Analysis

Goals of this notebook

Important

This analysis is current through the Spring 2026 data release by the MLSPA. While released on May 12, the data is for all MLS players under contract as of April 16, 2026.

We’ll explore MLS Salaries through history. We’ll start with the most recent data, then look back historically. A couple of questions that come to mind:

  • Which players are getting paid the most this year?
  • Which teams have the highest salary bill this year?
  • How do team salary rankings compare over time?

Per the MLS Player’s Association, “compensation” is: The Annual Average Guaranteed Compensation (Guaranteed Comp) number includes a player’s base salary and all signing and guaranteed bonuses annualized over the term of the player’s contract, including option years.

Setup

library(tidyverse)
library(janitor)
library(scales)
library(ggrepel)
library(DT)

options(dplyr.summarise.inform = FALSE)
options(scipen = 999)

Import

Cleaned salary data

salaries <- read_rds("data-processed/mls-salaries.rds")

salaries |> glimpse()
Rows: 13,145
Columns: 9
$ year         <chr> "2007", "2007", "2007", "2007", "2007", "2007", "2007", "…
$ club_short   <chr> "CHI", "CHI", "CHI", "CHI", "CHI", "CHI", "CHI", "CHI", "…
$ last_name    <chr> "Armas", "Banner", "Barrett", "Blanco", "Brown", "Busch",…
$ first_name   <chr> "Chris", "Michael", "Chad", "Cuauhtemoc", "C.J.", "Jon", …
$ position     <chr> "M", "M", "F", "F", "D", "GK", "F", "D", "M", "D", "D", "…
$ base_salary  <dbl> 225000.0, 12900.0, 41212.5, 2492316.0, 106391.0, 58008.0,…
$ compensation <dbl> 225000.0, 12900.0, 48712.5, 2666778.0, 106391.0, 58008.0,…
$ club_long    <chr> "Chicago Fire FC", "Chicago Fire FC", "Chicago Fire FC", …
$ conference   <chr> "Eastern", "Eastern", "Eastern", "Eastern", "Eastern", "E…

Team colors data

You can see in MLS colors how I manually built these colors (and why).

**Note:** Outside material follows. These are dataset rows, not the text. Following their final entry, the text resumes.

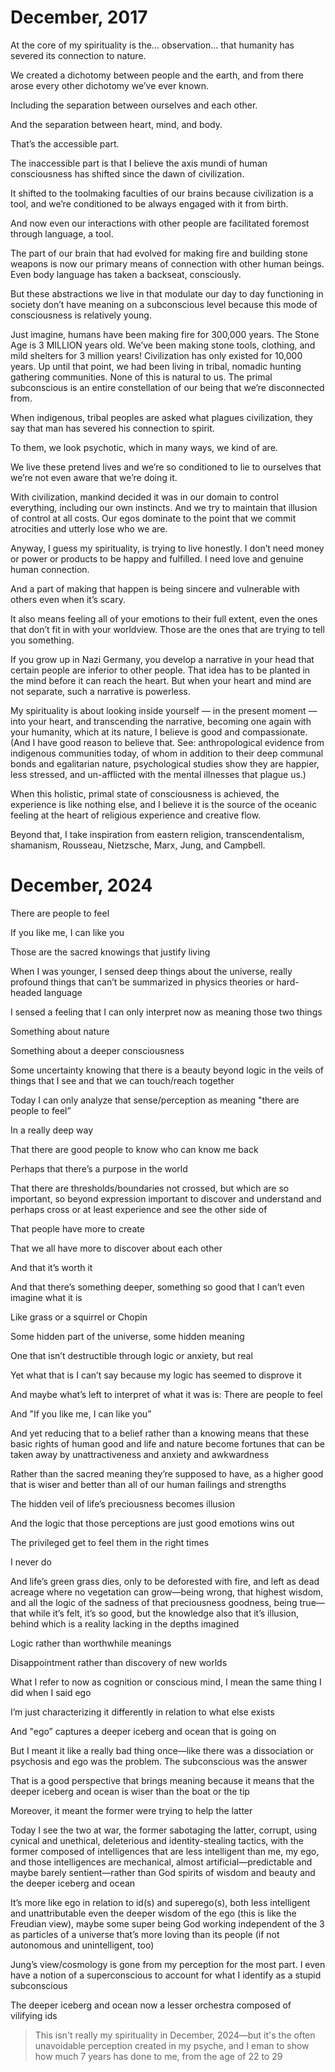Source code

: # December, 2017 

At the core of my spirituality is the... observation... that humanity has severed its connection to nature.

We created a dichotomy between people and the earth, and from there arose every other dichotomy we’ve ever known.

Including the separation between ourselves and each other.

And the separation between heart, mind, and body.

That’s the accessible part.

The inaccessible part is that I believe the axis mundi of human consciousness has shifted since the dawn of civilization.

It shifted to the toolmaking faculties of our brains because civilization is a tool, and we’re conditioned to be always engaged with it from birth.

And now even our interactions with other people are facilitated foremost through language, a tool.

The part of our brain that had evolved for making fire and building stone weapons is now our primary means of connection with other human beings. Even body language has taken a backseat, consciously.

But these abstractions we live in that modulate our day to day functioning in society don’t have meaning on a subconscious level because this mode of consciousness is relatively young.

Just imagine, humans have been making fire for 300,000 years. The Stone Age is 3 MILLION years old. We’ve been making stone tools, clothing, and mild shelters for 3 million years! Civilization has only existed for 10,000 years. Up until that point, we had been living in tribal, nomadic hunting gathering communities. None of this is natural to us. The primal subconscious is an entire constellation of our being that we’re disconnected from.

When indigenous, tribal peoples are asked what plagues civilization, they say that man has severed his connection to spirit. 

To them, we look psychotic, which in many ways, we kind of are.

We live these pretend lives and we’re so conditioned to lie to ourselves that we’re not even aware that we’re doing it.

With civilization, mankind decided it was in our domain to control everything, including our own instincts. And we try to maintain that illusion of control at all costs. Our egos dominate to the point that we commit atrocities and utterly lose who we are. 

Anyway, I guess my spirituality, is trying to live honestly. I don’t need money or power or products to be happy and fulfilled. I need love and genuine human connection.

And a part of making that happen is being sincere and vulnerable with others even when it’s scary.

It also means feeling all of your emotions to their full extent, even the ones that don’t fit in with your worldview. Those are the ones that are trying to tell you something.

If you grow up in Nazi Germany, you develop a narrative in your head that certain people are inferior to other people. That idea has to be planted in the mind before it can reach the heart. But when your heart and mind are not separate, such a narrative is powerless.

My spirituality is about looking inside yourself — in the present moment — into your heart, and transcending the narrative, becoming one again with your humanity, which at its nature, I believe is good and compassionate. (And I have good reason to believe that. See: anthropological evidence from indigenous communities today, of whom in addition to their deep communal bonds and egalitarian nature, psychological studies show they are happier, less stressed, and un-afflicted with the mental illnesses that plague us.)

When this holistic, primal state of consciousness is achieved, the experience is like nothing else, and I believe it is the source of the oceanic feeling at the heart of religious experience and creative flow.

Beyond that, I take inspiration from eastern religion, transcendentalism, shamanism, Rousseau, Nietzsche, Marx, Jung, and Campbell.

# December, 2024

There are people to feel

If you like me, I can like you

Those are the sacred knowings that justify living 

When I was younger, I sensed deep things about the universe, really profound things that can’t be summarized in physics theories or hard-headed language

I sensed a feeling that I can only interpret now as meaning those two things

Something about nature

Something about a deeper consciousness 

Some uncertainty knowing that there is a beauty beyond logic in the veils of things that I see and that we can touch/reach together

Today I can only analyze that sense/perception as meaning "there are people to feel”

In a really deep way

That there are good people to know who can know me back

Perhaps that there’s a purpose in the world

That there are thresholds/boundaries not crossed, but which are so important, so beyond expression important to discover and understand and perhaps cross or at least experience and see the other side of

That people have more to create

That we all have more to discover about each other

And that it’s worth it

And that there’s something deeper, something so good that I can’t even imagine what it is

Like grass or a squirrel or Chopin

Some hidden part of the universe, some hidden meaning 

One that isn’t destructible through logic or anxiety, but real

Yet what that is I can’t say because my logic has seemed to disprove it

And maybe what’s left to interpret of what it was is: There are people to feel

And "If you like me, I can like you”

And yet reducing that to a belief rather than a knowing means that these basic rights of human good and life and nature become fortunes that can be taken away by unattractiveness and anxiety and awkwardness  

Rather than the sacred meaning they’re supposed to have, as a higher good that is wiser and better than all of our human failings and strengths

The hidden veil of life’s preciousness becomes illusion

And the logic that those perceptions are just good emotions wins out

The privileged get to feel them in the right times

I never do

And life’s green grass dies, only to be deforested with fire, and left as dead acreage where no vegetation can grow—being wrong, that highest wisdom, and all the logic of the sadness of that preciousness goodness, being true—that while it’s felt, it’s so good, but the knowledge also that it’s illusion, behind which is a reality lacking in the depths imagined 

Logic rather than worthwhile meanings

Disappointment rather than discovery of new worlds

What I refer to now as cognition or conscious mind, I mean the same thing I did when I said ego

I’m just characterizing it differently in relation to what else exists

And "ego” captures a deeper iceberg and ocean that is going on

But I meant it like a really bad thing once—like there was a dissociation or psychosis and ego was the problem. The subconscious was the answer

That is a good perspective that brings meaning because it means that the deeper iceberg and ocean is wiser than the boat or the tip

Moreover, it meant the former were trying to help the latter

Today I see the two at war, the former sabotaging the latter, corrupt, using cynical and unethical, deleterious and identity-stealing tactics, with the former composed of intelligences that are less intelligent than me, my ego, and those intelligences are mechanical, almost artificial—predictable and maybe barely sentient—rather than God spirits of wisdom and beauty and the deeper iceberg and ocean

It’s more like ego in relation to id(s) and superego(s), both less intelligent and unattributable even the deeper wisdom of the ego (this is like the Freudian view), maybe some super being God working independent of the 3 as particles of a universe that’s more loving than its people (if not autonomous and unintelligent, too)

Jung’s view/cosmology is gone from my perception for the most part. I even have a notion of a superconscious to account for what I identify as a stupid subconscious 

The deeper iceberg and ocean now a lesser orchestra composed of vilifying ids

> This isn't really my spirituality in December, 2024—but it's the often unavoidable perception created in my psyche, and I eman to show how much 7 years has done to me, from the age of 22 to 29
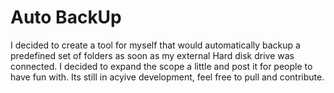 # Auto BackUp
I decided to create a tool for myself that would automatically backup a predefined set of folders as soon as my external Hard disk drive was connected. I decided to expand the scope a little and post it for people to have fun with. Its still in acyive development, feel free to pull and contribute.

# download.file("https://docs.google.com/spreadsheets/d/e/2PACX-1vQqXJxbbrBsikirZrGyXYV_G6cFZp_dYmcf52UfSYM7Kw3akGlkO5jKP8ZL8WtRA5qUJgFMNPG8JYov/pub?output=csv&&gid=1348329208", "data-processed/clubs-colors.csv")

mls_colors_data <- read_csv("data-processed/clubs-colors.csv")
Rows: 30 Columns: 7
── Column specification ────────────────────────────────────────────────────────
Delimiter: ","
chr (7): club_short, club_long, primary_color, secondary_color, tertiary_col...

ℹ Use `spec()` to retrieve the full column specification for this data.
ℹ Specify the column types or set `show_col_types = FALSE` to quiet this message.
mls_colors_data |> glimpse()
Rows: 30
Columns: 7
$ club_short      <chr> "ATL", "ATX", "CHI", "CIN", "CLB", "CLT", "COL", "DAL"…
$ club_long       <chr> "Atlanta United FC", "Austin FC", "Chicago Fire FC", "…
$ primary_color   <chr> "#80000a", "#00b140", "#FF0000", "#F05323", "#FEDD00",…
$ secondary_color <chr> "#221f1f", "#000000", "#141946", "#263B80", "#000000",…
$ tertiary_color  <chr> "#a19060", "#FFFFFF", "#7CCDEF", NA, NA, NA, "#D3D5D7"…
$ favored_color   <chr> "#80000a", "#00b140", "#7CCDEF", "#F05323", "#FEDD00",…
$ favored_nohex   <chr> "80000a", "00b140", "7CCDEF", "F05323", "FEDD00", "1A8…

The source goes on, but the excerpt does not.